** Opening Data for analysis block **
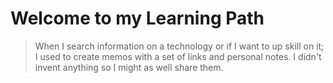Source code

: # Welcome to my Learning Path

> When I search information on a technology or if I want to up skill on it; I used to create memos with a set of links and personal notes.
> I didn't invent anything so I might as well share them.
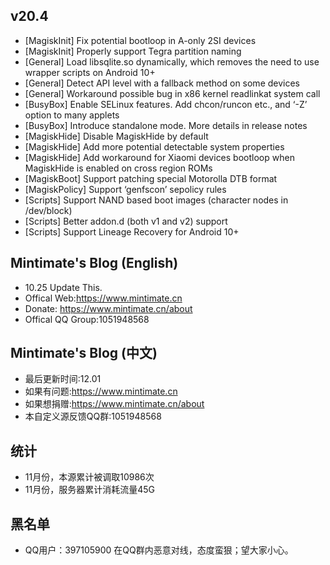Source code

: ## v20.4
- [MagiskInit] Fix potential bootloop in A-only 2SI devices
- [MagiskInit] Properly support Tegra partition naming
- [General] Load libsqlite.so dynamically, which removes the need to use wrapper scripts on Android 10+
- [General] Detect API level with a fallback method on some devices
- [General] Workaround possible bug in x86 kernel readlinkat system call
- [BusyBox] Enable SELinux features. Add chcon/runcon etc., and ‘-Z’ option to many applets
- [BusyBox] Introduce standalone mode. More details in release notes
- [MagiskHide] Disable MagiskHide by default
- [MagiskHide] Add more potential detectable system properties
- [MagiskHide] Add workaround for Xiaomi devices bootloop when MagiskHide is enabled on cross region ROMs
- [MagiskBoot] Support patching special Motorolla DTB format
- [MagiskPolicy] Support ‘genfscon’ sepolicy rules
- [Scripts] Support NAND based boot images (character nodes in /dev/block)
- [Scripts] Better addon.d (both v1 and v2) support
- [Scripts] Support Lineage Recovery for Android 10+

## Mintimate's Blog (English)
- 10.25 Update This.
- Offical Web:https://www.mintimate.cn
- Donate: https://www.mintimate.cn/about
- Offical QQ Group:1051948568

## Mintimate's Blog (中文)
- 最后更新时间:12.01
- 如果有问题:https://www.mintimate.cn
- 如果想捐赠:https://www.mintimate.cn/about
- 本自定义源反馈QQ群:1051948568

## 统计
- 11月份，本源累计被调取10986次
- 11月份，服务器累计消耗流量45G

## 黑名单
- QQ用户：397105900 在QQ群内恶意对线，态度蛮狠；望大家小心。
** Closing Data for analysis block **
What the task requires
The answer must be the entries above, printed exactly, with no pictures.

Task answer
Source code

: # Welcome to my Learning Path

> When I search information on a technology or if I want to up skill on it; I used to create memos with a set of links and personal notes.
> I didn't invent anything so I might as well share them.
Source code

: ## v20.4
- [MagiskInit] Fix potential bootloop in A-only 2SI devices
- [MagiskInit] Properly support Tegra partition naming
- [General] Load libsqlite.so dynamically, which removes the need to use wrapper scripts on Android 10+
- [General] Detect API level with a fallback method on some devices
- [General] Workaround possible bug in x86 kernel readlinkat system call
- [BusyBox] Enable SELinux features. Add chcon/runcon etc., and ‘-Z’ option to many applets
- [BusyBox] Introduce standalone mode. More details in release notes
- [MagiskHide] Disable MagiskHide by default
- [MagiskHide] Add more potential detectable system properties
- [MagiskHide] Add workaround for Xiaomi devices bootloop when MagiskHide is enabled on cross region ROMs
- [MagiskBoot] Support patching special Motorolla DTB format
- [MagiskPolicy] Support ‘genfscon’ sepolicy rules
- [Scripts] Support NAND based boot images (character nodes in /dev/block)
- [Scripts] Better addon.d (both v1 and v2) support
- [Scripts] Support Lineage Recovery for Android 10+

## Mintimate's Blog (English)
- 10.25 Update This.
- Offical Web:https://www.mintimate.cn
- Donate: https://www.mintimate.cn/about
- Offical QQ Group:1051948568

## Mintimate's Blog (中文)
- 最后更新时间:12.01
- 如果有问题:https://www.mintimate.cn
- 如果想捐赠:https://www.mintimate.cn/about
- 本自定义源反馈QQ群:1051948568

## 统计
- 11月份，本源累计被调取10986次
- 11月份，服务器累计消耗流量45G

## 黑名单
- QQ用户：397105900 在QQ群内恶意对线，态度蛮狠；望大家小心。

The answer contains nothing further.